During September 2010, the team will conduct boat-based research surveys to establish whether this region constitutes an important breeding ground harboring a distinct stock of humpback whales.
The study will allow the team to obtain a more complete understanding of humpback whales in French Polynesia, which is crucial for the conservation and management of this species throughout Oceania.
The study will likewise furnish preliminary data on other species of whales and dolphins in the region, specifically in the area of Fakarava, classed by UNESCO as a Biosphere Reserve.
This project has three principal objectives:
1) Evaluate the presence of humpback whales in the Tuamotu and Gambier Islands and determine if this region is used as a breeding ground by this species. To determine if this region is a breeding ground, we will search for the presence of male singers, competitive groups of males accompanying a central female and females with calves.

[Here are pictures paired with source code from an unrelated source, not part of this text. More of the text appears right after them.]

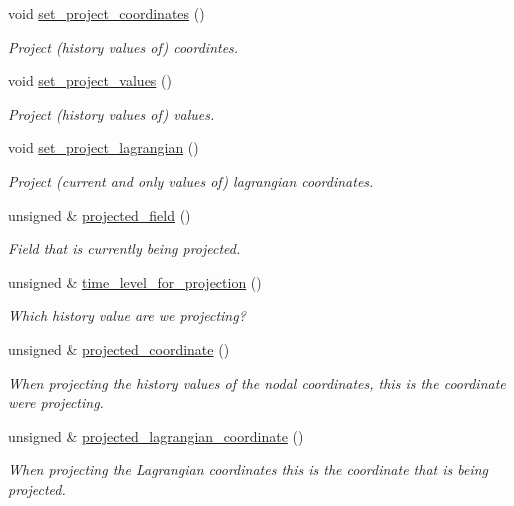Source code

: \begin{DoxyCompactItemize}
void \hyperlink{classoomph_1_1ProjectableElement_ada702d9b155574b33a31c3693f268887}{set\+\_\+project\+\_\+coordinates} ()
\begin{DoxyCompactList}\small\item\em Project (history values of) coordintes. \end{DoxyCompactList}\item 
void \hyperlink{classoomph_1_1ProjectableElement_a51fefa06ef9dc90ea400a0fa1711c232}{set\+\_\+project\+\_\+values} ()
\begin{DoxyCompactList}\small\item\em Project (history values of) values. \end{DoxyCompactList}\item 
void \hyperlink{classoomph_1_1ProjectableElement_ae1a46981a1ca1b4f9f1ef1783a168cf4}{set\+\_\+project\+\_\+lagrangian} ()
\begin{DoxyCompactList}\small\item\em Project (current and only values of) lagrangian coordinates. \end{DoxyCompactList}\item 
unsigned \& \hyperlink{classoomph_1_1ProjectableElement_a1d5640979b055e358f10c5a4b8cfb3b3}{projected\+\_\+field} ()
\begin{DoxyCompactList}\small\item\em Field that is currently being projected. \end{DoxyCompactList}\item 
unsigned \& \hyperlink{classoomph_1_1ProjectableElement_adabcd890a2193f3369dd8e1272f27f5b}{time\+\_\+level\+\_\+for\+\_\+projection} ()
\begin{DoxyCompactList}\small\item\em Which history value are we projecting? \end{DoxyCompactList}\item 
unsigned \& \hyperlink{classoomph_1_1ProjectableElement_a4b63733bc82062bf26be9ea0d18a7c08}{projected\+\_\+coordinate} ()
\begin{DoxyCompactList}\small\item\em When projecting the history values of the nodal coordinates, this is the coordinate we\textquotesingle{}re projecting. \end{DoxyCompactList}\item 
unsigned \& \hyperlink{classoomph_1_1ProjectableElement_a8ee3e91f6fdedeb5e6979e162437b2be}{projected\+\_\+lagrangian\+\_\+coordinate} ()
\begin{DoxyCompactList}\small\item\em When projecting the Lagrangian coordinates this is the coordinate that is being projected. \end{DoxyCompactList}\end{DoxyCompactItemize}
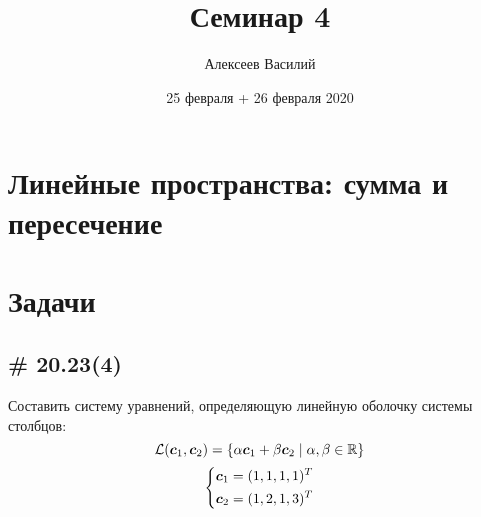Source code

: \documentclass[a4paper,12pt]{article}
\author{Алексеев Василий}
\title{Семинар 4}
\date{25 февраля + 26 февраля 2020}
\begin{document}
  \maketitle
  
  \tableofcontents

  \thispagestyle{empty}
  
  \newpage
  


  \section{Линейные пространства: сумма и пересечение}
  
  \section{Задачи}
  
  
  \subsection{\# 20.23(4)}
  
  Составить систему уравнений, определяющую линейную оболочку системы столбцов:
  \[
    \mathcal L(\boldsymbol c_1, \boldsymbol c_2) = \{\alpha \boldsymbol c_1 + \beta \boldsymbol c_2 \mid \alpha, \beta \in \operatorname{\mathbb R}\}
  \]
  \[
    \left\{
      \begin{aligned}
        &\boldsymbol c_1 = (1, 1, 1, 1)^T\\
        &\boldsymbol c_2 = (1, 2, 1, 3)^T
      \end{aligned}
    \right.
  \]
  
\end{document}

2) Determine if humpback whales in the Tuamotu and Gambier Islands are part of the same population as those whales observed in the Society and Austral Islands. The question will be addressed using Dr. Poole’s photographic and genetic databases.
3) Conduct a census of all whale and dolphin species in the Tuamotu and Gambier Islands, and complete a description of the relative abundance and habitats of each. The state of cetacean populations in this region is, with rare exceptions, essentially unknown. Therefore, data will be collected on all species encountered to increase knowledge of the species and populations in the region.